A songwriter I met several years ago used to have a tag on her webpage— “writing when I should be sleeping”— like that was a normal thing for her.  I will give up a few things, but sleep is not one of them.  So for me— I should be studying for my next time to teach but here I am writing because I want to and I really love to process things this way.

A couple of years ago my friend posted her 9th grade son’s homecoming pictures— a large group of girls and boys all dressed up and looking very “grown”.  I thought to myself, “No way will Julia be doing that in 9th grade.  It’s too soon.  How do we know this will turn out well?  Who are those kids anyway?”  Something like that but basically {in South Georgia talk}, “There ain't NO WAY she’s going to homecoming in 2 years.”



And there she is two years later at homecoming with a kid I had never heard of before Friday.  It’s a great story but one for a back post later for the family books— and not to embarrass either party.  It was a late ask —for good reason— no real fault by our new friend, Nathaniel.  All I know is that Friday morning I called and ordered a nosegay for Jeff to give to Julia because she had made homecoming plans with girlfriends and 2 hours later I was calling the florist to change it to a boutonniere.

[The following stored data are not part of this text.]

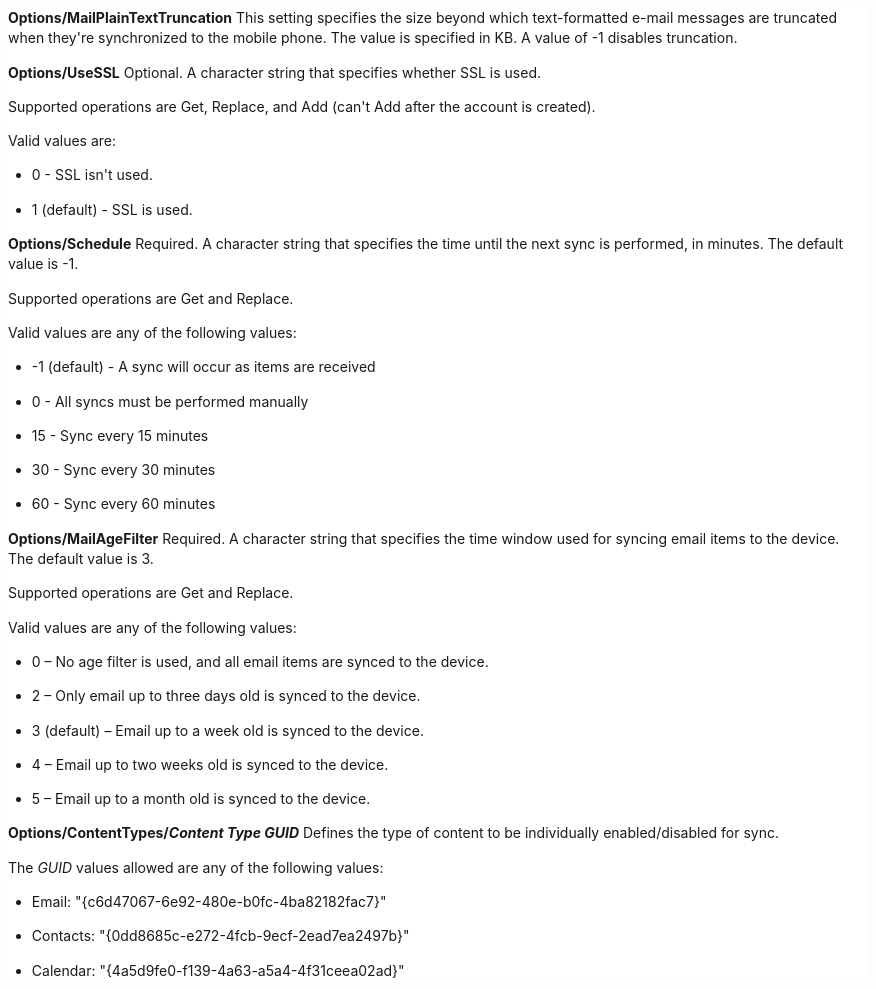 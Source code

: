 <a href="" id="options-mailplaintexttruncation"></a>**Options/MailPlainTextTruncation**
This setting specifies the size beyond which text-formatted e-mail messages are truncated when they're synchronized to the mobile phone. The value is specified in KB. A value of -1 disables truncation.

<a href="" id="options-usessl"></a>**Options/UseSSL**
Optional. A character string that specifies whether SSL is used.

Supported operations are Get, Replace, and Add (can't Add after the account is created).

Valid values are:

-   0 - SSL isn't used.

-   1 (default) - SSL is used.

<a href="" id="options-schedule"></a>**Options/Schedule**
Required. A character string that specifies the time until the next sync is performed, in minutes. The default value is -1.

Supported operations are Get and Replace.

Valid values are any of the following values:

-   -1 (default) - A sync will occur as items are received

-   0 - All syncs must be performed manually

-   15 - Sync every 15 minutes

-   30 - Sync every 30 minutes

-   60 - Sync every 60 minutes

<a href="" id="options-mailagefilter"></a>**Options/MailAgeFilter**
Required. A character string that specifies the time window used for syncing email items to the device. The default value is 3.

Supported operations are Get and Replace.

Valid values are any of the following values:

-   0 – No age filter is used, and all email items are synced to the device.

-   2 – Only email up to three days old is synced to the device.

-   3 (default) – Email up to a week old is synced to the device.

-   4 – Email up to two weeks old is synced to the device.

-   5 – Email up to a month old is synced to the device.

<a href="" id="options-contenttypes-content-type-guid"></a>**Options/ContentTypes/**<strong>*Content Type GUID*</strong>
Defines the type of content to be individually enabled/disabled for sync.

The *GUID* values allowed are any of the following values:

-   Email: "{c6d47067-6e92-480e-b0fc-4ba82182fac7}"

-   Contacts: "{0dd8685c-e272-4fcb-9ecf-2ead7ea2497b}"

-   Calendar: "{4a5d9fe0-f139-4a63-a5a4-4f31ceea02ad}"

So, the young man…. before all of you freak out that we let her go with a “stranger”….. THIS is what friends are for—times just like this when you REALLY want to say YES to your daughter but DO NOT have the critical information you need.  And if you don’t live here, Fort Worth is just a big small town.  All it took was a text or two and the kid had stellar reviews blowing up my phone.  {The funniest part of the texting is that BOTH MOMS I texted knew about the “ask” before I could inquire about the boy.  Their sons had already texted them to tell them Julia had been asked!}  Then, to hear my friends speak of his family— I knew Julia would be well taken care of — and the best part, she’d spend the evening with some of her closest friends.  It was all just super sweet.

We’ve known the Jordans for quite a while and mirrored school experiences.  Glad Julia got to make this transition with Audrey.

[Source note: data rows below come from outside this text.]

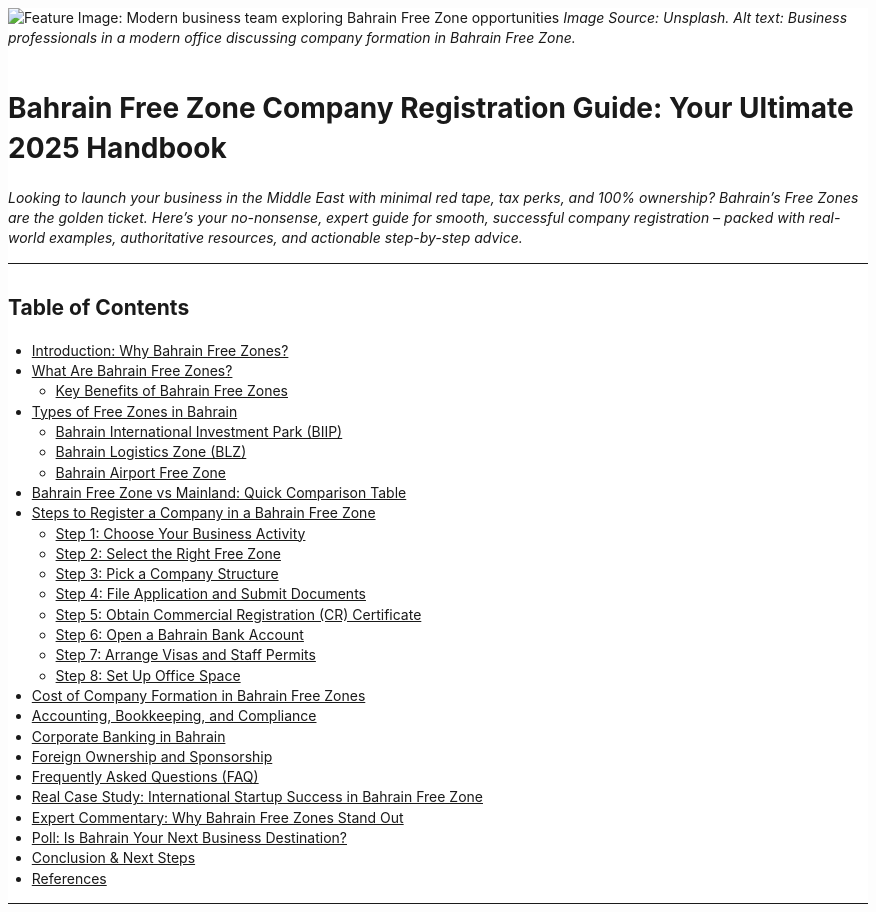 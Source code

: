 
![Feature Image: Modern business team exploring Bahrain Free Zone opportunities](https://images.unsplash.com/photo-1506744038136-46273834b3fb?fit=crop&w=1200&q=80 "A group of business professionals discussing free zone company registration in Bahrain")
*Image Source: Unsplash. Alt text: Business professionals in a modern office discussing company formation in Bahrain Free Zone.*

# Bahrain Free Zone Company Registration Guide: Your Ultimate 2025 Handbook

*Looking to launch your business in the Middle East with minimal red tape, tax perks, and 100% ownership? Bahrain’s Free Zones are the golden ticket. Here’s your no-nonsense, expert guide for smooth, successful company registration – packed with real-world examples, authoritative resources, and actionable step-by-step advice.*

---

## Table of Contents

- [Introduction: Why Bahrain Free Zones?](#introduction-why-bahrain-free-zones)
- [What Are Bahrain Free Zones?](#what-are-bahrain-free-zones)
  - [Key Benefits of Bahrain Free Zones](#key-benefits-of-bahrain-free-zones)
- [Types of Free Zones in Bahrain](#types-of-free-zones-in-bahrain)
  - [Bahrain International Investment Park (BIIP)](#bahrain-international-investment-park-biip)
  - [Bahrain Logistics Zone (BLZ)](#bahrain-logistics-zone-blz)
  - [Bahrain Airport Free Zone](#bahrain-airport-free-zone)
- [Bahrain Free Zone vs Mainland: Quick Comparison Table](#bahrain-free-zone-vs-mainland-quick-comparison-table)
- [Steps to Register a Company in a Bahrain Free Zone](#steps-to-register-a-company-in-a-bahrain-free-zone)
  - [Step 1: Choose Your Business Activity](#step-1-choose-your-business-activity)
  - [Step 2: Select the Right Free Zone](#step-2-select-the-right-free-zone)
  - [Step 3: Pick a Company Structure](#step-3-pick-a-company-structure)
  - [Step 4: File Application and Submit Documents](#step-4-file-application-and-submit-documents)
  - [Step 5: Obtain Commercial Registration (CR) Certificate](#step-5-obtain-commercial-registration-cr-certificate)
  - [Step 6: Open a Bahrain Bank Account](#step-6-open-a-bahrain-bank-account)
  - [Step 7: Arrange Visas and Staff Permits](#step-7-arrange-visas-and-staff-permits)
  - [Step 8: Set Up Office Space](#step-8-set-up-office-space)
- [Cost of Company Formation in Bahrain Free Zones](#cost-of-company-formation-in-bahrain-free-zones)
- [Accounting, Bookkeeping, and Compliance](#accounting-bookkeeping-and-compliance)
- [Corporate Banking in Bahrain](#corporate-banking-in-bahrain)
- [Foreign Ownership and Sponsorship](#foreign-ownership-and-sponsorship)
- [Frequently Asked Questions (FAQ)](#frequently-asked-questions-faq)
- [Real Case Study: International Startup Success in Bahrain Free Zone](#real-case-study-international-startup-success-in-bahrain-free-zone)
- [Expert Commentary: Why Bahrain Free Zones Stand Out](#expert-commentary-why-bahrain-free-zones-stand-out)
- [Poll: Is Bahrain Your Next Business Destination?](#poll-is-bahrain-your-next-business-destination)
- [Conclusion & Next Steps](#conclusion-next-steps)
- [References](#references)

--- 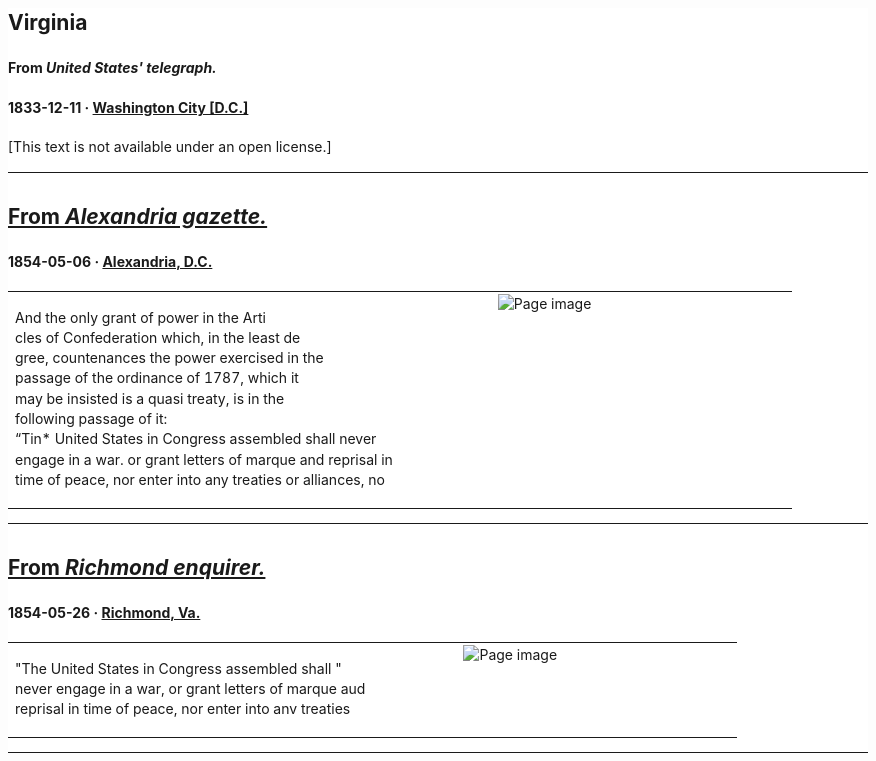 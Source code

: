 
## Virginia

#### From _United States' telegraph._

#### 1833-12-11 &middot; [Washington City [D.C.]](http://dbpedia.org/resource/Washington%2C_D.C.)

[This text is not available under an open license.]

---

## [From _Alexandria gazette._](https://www.loc.gov/resource/sn85025007/1854-05-06/ed-1/?sp=2)

#### 1854-05-06 &middot; [Alexandria, D.C.](http://dbpedia.org/resource/Alexandria%2C_Virginia)

<table style="width: 100%;"><tr><td style="width: 50%">

  
And the only grant of power in the Arti­  
cles of Confederation which, in the least de­  
gree, countenances the power exercised in the  
passage of the ordinance of 1787, which it  
may be insisted is a quasi treaty, is in the  
following passage of it:  
“Tin* United States in Congress assembled shall never  
engage in a war. or grant letters of marque and reprisal in  
time of peace, nor enter into any treaties or alliances, no
</td><td style="width: 50%; max-height: 75%; margin: auto; display: block;">
<img alt="Page image" src="https://tile.loc.gov/image-services/iiif/service:ndnp:vi:batch_vi_drive_ver01:data:sn85025007:00414215919:1854050601:0430/pct:32.849604221635886,7.045918008578862,12.338233446412866,4.179265405620796/!600,600/0/default.jpg"/>
</td>
</tr></table>

---

## [From _Richmond enquirer._](https://www.loc.gov/resource/sn84024735/1854-05-26/ed-1/?sp=4)

#### 1854-05-26 &middot; [Richmond, Va.](http://dbpedia.org/resource/Richmond%2C_Virginia)

<table style="width: 100%;"><tr><td style="width: 50%">

  
&quot;The United States in Congress assembled shall &quot;  
never engage in a war, or grant letters of marque aud  
reprisal in time of peace, nor enter into anv treaties 
</td><td style="width: 50%; max-height: 75%; margin: auto; display: block;">
<img alt="Page image" src="https://tile.loc.gov/image-services/iiif/service:ndnp:vi:batch_vi_chanel_ver01:data:sn84024735:00415664345:1854052601:0238/pct:16.916210768787792,66.05747456383759,14.425568672617334,1.3906165279239626/!600,600/0/default.jpg"/>
</td>
</tr></table>

---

Hudson rode to Bossier City, LA in his infant carrier when Julia was born.  He was barely 3 months old.  
What happened during the two years of “ain’t going” and “going with a stranger”?!?  Two years.  That’s what happened.  I remember clearly the summer before 7th grade and how I felt I still had like a 10 year old in Julia and then thinking only 4-6 months later, “Whoa. Wait a minute.  You certainly aren’t 10 anymore.”  Lots happens when our kids sleep. I wrote a sappy post on that before.  It feels crazy when you “miss” it.  It really is like you turn around to answer their question and when you see their face, you stare and forget what the answer was.  All you can think is “WHO IS THAT? HOW?!  Just how?”  And not only the physical changes but emotional/mental as well.  They are capable of processing things that they weren’t able to just 6 months ago.  You get to a point where you are like, “Yes, it’s time to have that conversation. I hate for her to have this knowledge of something so horrific, but it’s time.”   A different level of exposure to worldly things is in order.  They ask more questions and we can answer them more fully.  The best part of all of it is, they can grow in their knowledge of the Lord, WHO HE IS and, hopefully, the value of walking with Him.  As we answer questions and help them process the things they are beginning to notice around them, we can go deeper into the things of God because now, they can understand it more fully.  Only they can choose whether or not to embrace Him and His ways.  Our job is just to keep putting Him out there— walk and talk Him out in front of them.  They get to choose.  

Just how I can’t stop this aging process happening ALL over my self, we can’t stop it with our kids and it’s not healthy to try.  As my kids have more freedom and get permission to do things that are completely out of my control and protection, I am figuring out that they probably know about 90% of what they need to know to make good decisions. We’ve already taught them this — since “littlehood”.  Right?  The context might change but not the principle.    

So you sweet young mommas that stop by here from time to time, you lay that foundation for your sweet littles because they grow and become bigs— bigs who need to be bolstered from underneath and held up by the Truth that won’t change, bigs who will be making decisions out from under your watchful eye.  We are raising our kids in years that things are changing so fast I don’t even try anymore.  They NEED the security of Someone who never changes and the Words He gave us that don’t change.  Our kids can be a voice of logic, reason and wisdom in a world of foolishness and spinning opinions but they need someone willing to put in the time to help lay this foundation beneath them.

And YOU, sweet momma, are just the one for the job.  

I’m at it with you— not there yet, but in the process with you.